Document images with source code

--- START ---

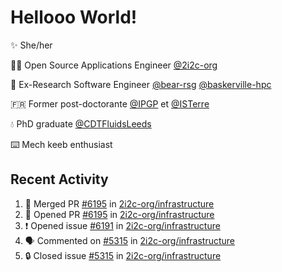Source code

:# Hellooo World!

✨ She/her

👩‍💻 Open Source Applications Engineer [@2i2c-org](https://2i2c.org/)

🐻 Ex-Research Software Engineer [@bear-rsg](https://github.com/bear-rsg) [@baskerville-hpc](https://github.com/baskerville-hpc) 

🇫🇷 Former post-doctorante [@IPGP](https://github.com/IPGP) et [@ISTerre](https://www.isterre.fr/) 

💧 PhD graduate [@CDTFluidsLeeds](https://fluid-dynamics.leeds.ac.uk/) 

⌨️ Mech keeb enthusiast 

## Recent Activity 

<!--START_SECTION:activity-->
1. 🎉 Merged PR [#6195](https://github.com/2i2c-org/infrastructure/pull/6195) in [2i2c-org/infrastructure](https://github.com/2i2c-org/infrastructure)
2. 💪 Opened PR [#6195](https://github.com/2i2c-org/infrastructure/pull/6195) in [2i2c-org/infrastructure](https://github.com/2i2c-org/infrastructure)
3. ❗ Opened issue [#6191](https://github.com/2i2c-org/infrastructure/issues/6191) in [2i2c-org/infrastructure](https://github.com/2i2c-org/infrastructure)
4. 🗣 Commented on [#5315](https://github.com/2i2c-org/infrastructure/issues/5315#issuecomment-2962278092) in [2i2c-org/infrastructure](https://github.com/2i2c-org/infrastructure)
5. 🔒 Closed issue [#5315](https://github.com/2i2c-org/infrastructure/issues/5315) in [2i2c-org/infrastructure](https://github.com/2i2c-org/infrastructure)
<!--END_SECTION:activity-->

--- END ---

Work task: From the data above, reproduce word for word the lines running from the line with "<!--START_SECTION:activity-->" to the line with "1. 🎉 Merged", ends included.

Task output:
<!--START_SECTION:activity-->
1. 🎉 Merged PR [#6195](https://github.com/2i2c-org/infrastructure/pull/6195) in [2i2c-org/infrastructure](https://github.com/2i2c-org/infrastructure)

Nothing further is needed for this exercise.